We think that sampling alters represents an effective way of reducing respondent burden. While the focus of this paper was on structural measures, it should be noted that sampling a smaller set of alters can also reduce the respondent burden for the network composition phase of the interview. The time savings, in terms of a shorter interview, can actually be more substantial for the composition phase than the structure phase. However, since most (if not all) of the composition measures are either means or percentages, such as the alters' mean age or the percentage of family members in the network, their statistical properties are well known. We know that composition variables computed on a sample are unbiased; hence the only source of error is their variability. In the study that motivated this paper we reduced respondent burden for both composition and structure sections. Only a small set of the composition questions (4 questions) was asked of all 20 alters, while the bulk of these questions (14 questions) was asked to the 12 sampled alters. Respondents on average took 5 seconds per composition question; this means that the second part of the composition phase took on average 14 minutes instead of 23.3 minutes. So the total (composition and structure phases combined) time saving per respondent obtained by sampling 12 of the 20 named alters amounts to about 20 minutes: a substantial reduction of the overall interview time.
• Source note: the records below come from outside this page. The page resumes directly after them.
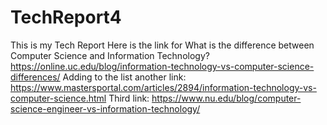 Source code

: # TechReport4
This is my Tech Report
Here is the link for What is the difference between Computer Science and Information Technology? 
https://online.uc.edu/blog/information-technology-vs-computer-science-differences/
Adding to the list another link:
https://www.mastersportal.com/articles/2894/information-technology-vs-computer-science.html
Third link:
https://www.nu.edu/blog/computer-science-engineer-vs-information-technology/
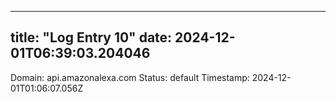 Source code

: 
---
title: "Log Entry 10"
date: 2024-12-01T06:39:03.204046
---

Domain: api.amazonalexa.com
Status: default
Timestamp: 2024-12-01T01:06:07.056Z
In that study we went a step further in that we took a stratified sample of 12 alters. More specifically, the 20 named alters were grouped into two strata: sex partners and non-sex partners. Since one of the major goal of the study was analyzing the relationship between risky sexual behaviors (such as unprotected sex) and social network characteristics, it was important to include in the sample of 12 alters some of the sex partners the woman named.

The use of stratified sampling is one solution to the situation in which researchers need to collect information on specific types of alters and find themselves in the need of reducing respondent burden. The only drawback is that if alters from different strata are sampled at different rates, the sample measures need to be weighted (

Lehtonen and Pahkinen 1994).

A stratified sample represents a potential solution to the disadvantage of randomly sampling alters noted by

McCarty et al. (2007): since the selection of the alters is random, it is likely that key alters are not sampled and therefore that the sample measures might be significantly different from the true structural measures. In a study like ours with 445 cases, the case in which for few respondents the sample structural measures estimate poorly the true structural measures might have very little consequence on the analysis results. It is unlikely that, for example, the correlation between drug use and network density is affected if the network density is poorly estimated for a few respondents.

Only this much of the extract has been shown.